- _Exercise prompt_
You are asked to write out the full listing exactly as it stands.

- _Entries provided_
== == ==

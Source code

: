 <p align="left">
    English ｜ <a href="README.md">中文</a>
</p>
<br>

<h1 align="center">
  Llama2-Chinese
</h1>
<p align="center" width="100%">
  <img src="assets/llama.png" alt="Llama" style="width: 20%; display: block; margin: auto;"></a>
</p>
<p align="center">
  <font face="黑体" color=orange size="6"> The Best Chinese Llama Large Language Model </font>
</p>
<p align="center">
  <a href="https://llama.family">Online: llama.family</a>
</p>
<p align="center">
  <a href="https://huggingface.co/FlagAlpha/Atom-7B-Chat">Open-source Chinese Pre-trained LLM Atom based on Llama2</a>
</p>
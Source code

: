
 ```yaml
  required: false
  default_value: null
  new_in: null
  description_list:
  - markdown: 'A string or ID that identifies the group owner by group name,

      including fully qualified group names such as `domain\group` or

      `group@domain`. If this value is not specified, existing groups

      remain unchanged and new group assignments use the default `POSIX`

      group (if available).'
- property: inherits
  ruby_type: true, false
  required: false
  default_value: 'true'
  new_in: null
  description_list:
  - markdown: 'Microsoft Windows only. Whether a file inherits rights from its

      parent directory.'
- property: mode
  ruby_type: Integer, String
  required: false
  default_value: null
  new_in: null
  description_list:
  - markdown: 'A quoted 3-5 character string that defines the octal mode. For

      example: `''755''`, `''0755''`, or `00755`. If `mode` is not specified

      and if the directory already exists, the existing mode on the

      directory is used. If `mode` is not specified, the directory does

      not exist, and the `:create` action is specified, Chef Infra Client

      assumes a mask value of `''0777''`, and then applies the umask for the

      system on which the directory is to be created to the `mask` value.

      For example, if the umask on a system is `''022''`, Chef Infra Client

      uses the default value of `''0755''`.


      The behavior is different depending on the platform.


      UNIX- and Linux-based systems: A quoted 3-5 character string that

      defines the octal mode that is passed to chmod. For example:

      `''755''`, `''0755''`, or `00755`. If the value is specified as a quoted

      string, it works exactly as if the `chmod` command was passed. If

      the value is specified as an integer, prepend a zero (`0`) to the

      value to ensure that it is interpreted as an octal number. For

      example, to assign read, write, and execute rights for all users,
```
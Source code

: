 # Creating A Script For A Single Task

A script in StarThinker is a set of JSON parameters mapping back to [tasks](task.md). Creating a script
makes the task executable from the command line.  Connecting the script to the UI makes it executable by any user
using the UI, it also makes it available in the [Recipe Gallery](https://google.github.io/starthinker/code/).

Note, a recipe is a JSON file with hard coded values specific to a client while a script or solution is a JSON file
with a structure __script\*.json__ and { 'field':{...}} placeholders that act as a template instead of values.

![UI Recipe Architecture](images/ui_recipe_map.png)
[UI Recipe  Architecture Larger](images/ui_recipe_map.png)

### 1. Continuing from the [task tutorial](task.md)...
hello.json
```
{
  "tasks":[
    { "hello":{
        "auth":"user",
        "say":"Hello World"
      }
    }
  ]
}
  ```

== == ==

- _Reply to the task_
Source code

: <p align="left">
    English ｜ <a href="README.md">中文</a>
</p>
<br>

<h1 align="center">
  Llama2-Chinese
</h1>
<p align="center" width="100%">
  <img src="assets/llama.png" alt="Llama" style="width: 20%; display: block; margin: auto;"></a>
</p>
<p align="center">
  <font face="黑体" color=orange size="6"> The Best Chinese Llama Large Language Model </font>
</p>
<p align="center">
  <a href="https://llama.family">Online: llama.family</a>
</p>
<p align="center">
  <a href="https://huggingface.co/FlagAlpha/Atom-7B-Chat">Open-source Chinese Pre-trained LLM Atom based on Llama2</a>
</p>
Source code

:
 ```yaml
  required: false
  default_value: null
  new_in: null
  description_list:
  - markdown: 'A string or ID that identifies the group owner by group name,

      including fully qualified group names such as `domain\group` or

      `group@domain`. If this value is not specified, existing groups

      remain unchanged and new group assignments use the default `POSIX`

      group (if available).'
- property: inherits
  ruby_type: true, false
  required: false
  default_value: 'true'
  new_in: null
  description_list:
  - markdown: 'Microsoft Windows only. Whether a file inherits rights from its

      parent directory.'
- property: mode
  ruby_type: Integer, String
  required: false
  default_value: null
  new_in: null
  description_list:
  - markdown: 'A quoted 3-5 character string that defines the octal mode. For

      example: `''755''`, `''0755''`, or `00755`. If `mode` is not specified

      and if the directory already exists, the existing mode on the

      directory is used. If `mode` is not specified, the directory does

      not exist, and the `:create` action is specified, Chef Infra Client

      assumes a mask value of `''0777''`, and then applies the umask for the

      system on which the directory is to be created to the `mask` value.

      For example, if the umask on a system is `''022''`, Chef Infra Client

      uses the default value of `''0755''`.


      The behavior is different depending on the platform.


      UNIX- and Linux-based systems: A quoted 3-5 character string that

      defines the octal mode that is passed to chmod. For example:

      `''755''`, `''0755''`, or `00755`. If the value is specified as a quoted

      string, it works exactly as if the `chmod` command was passed. If

      the value is specified as an integer, prepend a zero (`0`) to the

      value to ensure that it is interpreted as an octal number. For

      example, to assign read, write, and execute rights for all users,
```
Source code

: # Creating A Script For A Single Task

A script in StarThinker is a set of JSON parameters mapping back to [tasks](task.md). Creating a script
makes the task executable from the command line.  Connecting the script to the UI makes it executable by any user
using the UI, it also makes it available in the [Recipe Gallery](https://google.github.io/starthinker/code/).

Note, a recipe is a JSON file with hard coded values specific to a client while a script or solution is a JSON file
with a structure __script\*.json__ and { 'field':{...}} placeholders that act as a template instead of values.

![UI Recipe Architecture](images/ui_recipe_map.png)
[UI Recipe  Architecture Larger](images/ui_recipe_map.png)

### 1. Continuing from the [task tutorial](task.md)...
hello.json
```
{
  "tasks":[
    { "hello":{
        "auth":"user",
        "say":"Hello World"
      }
    }
  ]
}
  ```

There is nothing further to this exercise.